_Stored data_
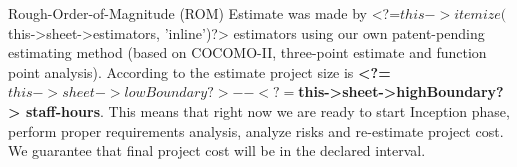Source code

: Rough-Order-of-Magnitude (ROM) Estimate was made by 
<?=$this->itemize($this->sheet->estimators, 'inline')?>
estimators using our own patent-pending estimating method (based on COCOMO-II, 
three-point estimate and function point analysis). According to the estimate
project size is
\textbf{<?=$this->sheet->lowBoundary?>--<?=$this->sheet->highBoundary?> staff-hours}. 
This means that right now we are ready to start Inception phase, perform proper requirements
analysis, analyze risks and re-estimate project cost. We guarantee that final project
cost will be in the declared interval.
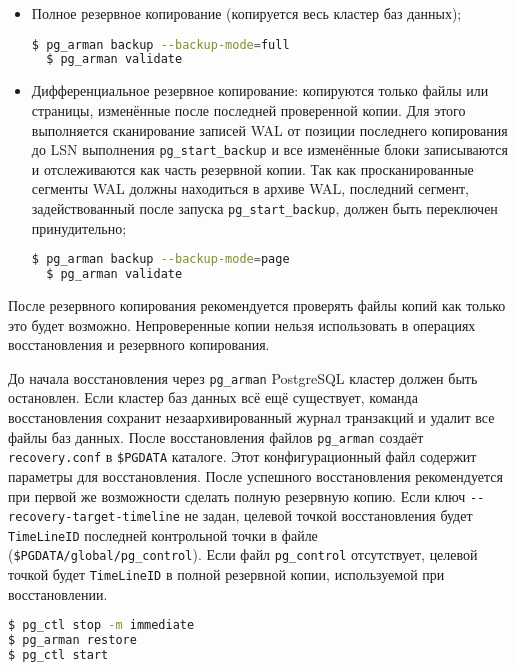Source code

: \begin{itemize}
  \item Полное резервное копирование (копируется весь кластер баз данных);
  \begin{lstlisting}[language=Bash,label=lst:pgarman2,caption=backup]
  $ pg_arman backup --backup-mode=full
  $ pg_arman validate
  \end{lstlisting}
  \item Дифференциальное резервное копирование: копируются только файлы или страницы, изменённые после последней проверенной копии. Для этого выполняется сканирование записей WAL от позиции последнего копирования до LSN выполнения \lstinline!pg_start_backup! и все изменённые блоки записываются и отслеживаются как часть резервной копии. Так как просканированные сегменты WAL должны находиться в архиве WAL, последний сегмент, задействованный после запуска \lstinline!pg_start_backup!, должен быть переключен принудительно;
  \begin{lstlisting}[language=Bash,label=lst:pgarman3,caption=backup]
  $ pg_arman backup --backup-mode=page
  $ pg_arman validate
  \end{lstlisting}
\end{itemize}

После резервного копирования рекомендуется проверять файлы копий как только это будет возможно. Непроверенные копии нельзя использовать в операциях восстановления и резервного копирования.

До начала восстановления через \lstinline!pg_arman! PostgreSQL кластер должен быть остановлен. Если кластер баз данных всё ещё существует, команда восстановления сохранит незаархивированный журнал транзакций и удалит все файлы баз данных. После восстановления файлов \lstinline!pg_arman! создаёт \lstinline!recovery.conf! в \lstinline!$PGDATA! каталоге. Этот конфигурационный файл содержит параметры для восстановления. После успешного восстановления рекомендуется при первой же возможности сделать полную резервную копию. Если ключ \lstinline!--recovery-target-timeline! не задан, целевой точкой восстановления будет \lstinline!TimeLineID! последней контрольной точки в файле (\lstinline!$PGDATA/global/pg_control!). Если файл \lstinline!pg_control! отсутствует, целевой точкой будет \lstinline!TimeLineID! в полной резервной копии, используемой при восстановлении.

\begin{lstlisting}[language=Bash,label=lst:pgarman4,caption=restore]
$ pg_ctl stop -m immediate
$ pg_arman restore
$ pg_ctl start
\end{lstlisting}

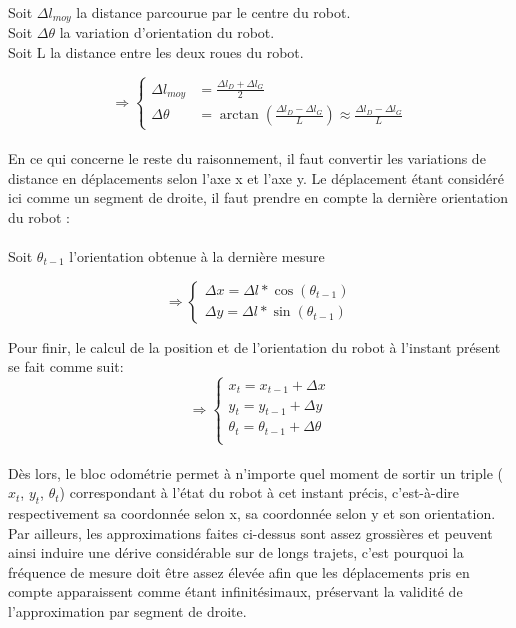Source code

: \documentclass[a4paper,11pt]{article}
\begin{document}
\noindent Soit $\Delta l_{moy}$ la distance parcourue par le centre du robot.\\
Soit $\Delta\theta$ la variation d'orientation du robot.\\
Soit L la distance entre les deux roues du robot.

\begin{equation*}
    \Rightarrow\left\{
      \begin{aligned}
        \Delta l_{moy}  & =\frac{\Delta l_{D}+\Delta l_{G}}{2}\\
        \Delta\theta  & = \arctan(\frac{\Delta l_{D}-\Delta l_{G}}{L}) \approx \frac{\Delta l_{D}-\Delta l_{G}}{L}
        \end{aligned}
    \right.
\end{equation*}\\
En ce qui concerne le reste du raisonnement, il faut convertir les variations de distance en déplacements selon l'axe x et l'axe y. Le déplacement étant considéré ici comme un segment de droite, il faut prendre en compte la dernière orientation du robot \cite{noauthor_robotics:odometrie_2014}:\\\\
Soit $\theta_{t-1}$ l'orientation obtenue à la dernière mesure

\begin{equation*}
    \Rightarrow\left\{
      \begin{aligned}
        \Delta x = \Delta l*\cos(\theta_{t-1})\\
        \Delta y = \Delta l*\sin(\theta_{t-1})
        \end{aligned}
    \right.
\end{equation*}

Pour finir, le calcul de la position et de l'orientation du robot à l'instant présent se fait comme suit:
\begin{equation*}
    \Rightarrow\left\{
      \begin{aligned}
        x_{t} = x_{t-1} + \Delta x\\
        y_{t} = y_{t-1} + \Delta y\\
        \theta_{t} = \theta_{t-1} + \Delta\theta\\
        \end{aligned}
    \right.
\end{equation*}\\

Dès lors, le bloc odométrie permet à n'importe quel moment de sortir un triple ($x_{t}$, $y_{t}$, $\theta_{t}$) correspondant à l'état du robot à cet instant précis, c'est-à-dire respectivement sa coordonnée selon x, sa coordonnée selon y et son orientation. Par ailleurs, les approximations faites ci-dessus sont assez grossières et peuvent ainsi induire une dérive considérable sur de longs trajets, c'est pourquoi la fréquence de mesure doit être assez élevée afin que les déplacements pris en compte apparaissent comme étant infinitésimaux, préservant la validité de l'approximation par segment de droite.
\clearpage
\end{document}
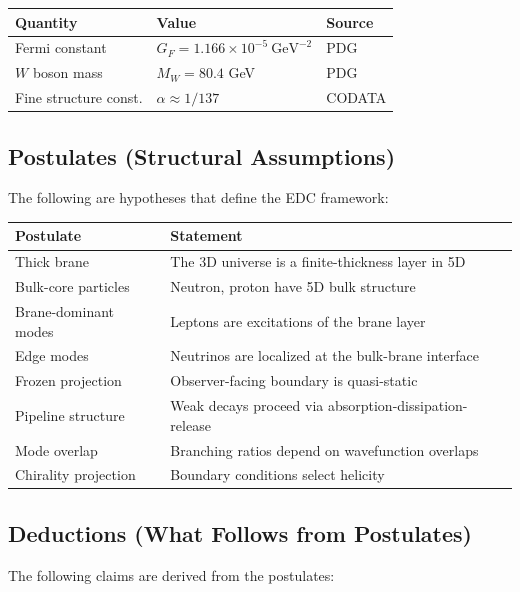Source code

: \begin{center}
\begin{tabular}{lll}
\toprule
\textbf{Quantity} & \textbf{Value} & \textbf{Source} \\
\midrule
Fermi constant & $G_F = 1.166 \times 10^{-5}~\text{GeV}^{-2}$ & PDG \\
$W$ boson mass & $M_W = 80.4$ GeV & PDG \\
Fine structure const. & $\alpha \approx 1/137$ & CODATA \\
\bottomrule
\end{tabular}
\end{center}

\subsection{Postulates (Structural Assumptions)}

The following are hypotheses that define the EDC framework:

\begin{center}
\begin{tabular}{p{4cm}p{9cm}}
\toprule
\textbf{Postulate} & \textbf{Statement} \\
\midrule
Thick brane & The 3D universe is a finite-thickness layer in 5D \\
Bulk-core particles & Neutron, proton have 5D bulk structure \\
Brane-dominant modes & Leptons are excitations of the brane layer \\
Edge modes & Neutrinos are localized at the bulk-brane interface \\
Frozen projection & Observer-facing boundary is quasi-static \\
Pipeline structure & Weak decays proceed via absorption-dissipation-release \\
Mode overlap & Branching ratios depend on wavefunction overlaps \\
Chirality projection & Boundary conditions select helicity \\
\bottomrule
\end{tabular}
\end{center}

\subsection{Deductions (What Follows from Postulates)}

The following claims are derived from the postulates:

_Brief_
An exact repeat of the lines from the one containing "Chirality projection &" through the final line above, both included, is the whole answer.

_Completed task_
Chirality projection & Boundary conditions select helicity \\
\bottomrule
\end{tabular}
\end{center}

\subsection{Deductions (What Follows from Postulates)}

The following claims are derived from the postulates:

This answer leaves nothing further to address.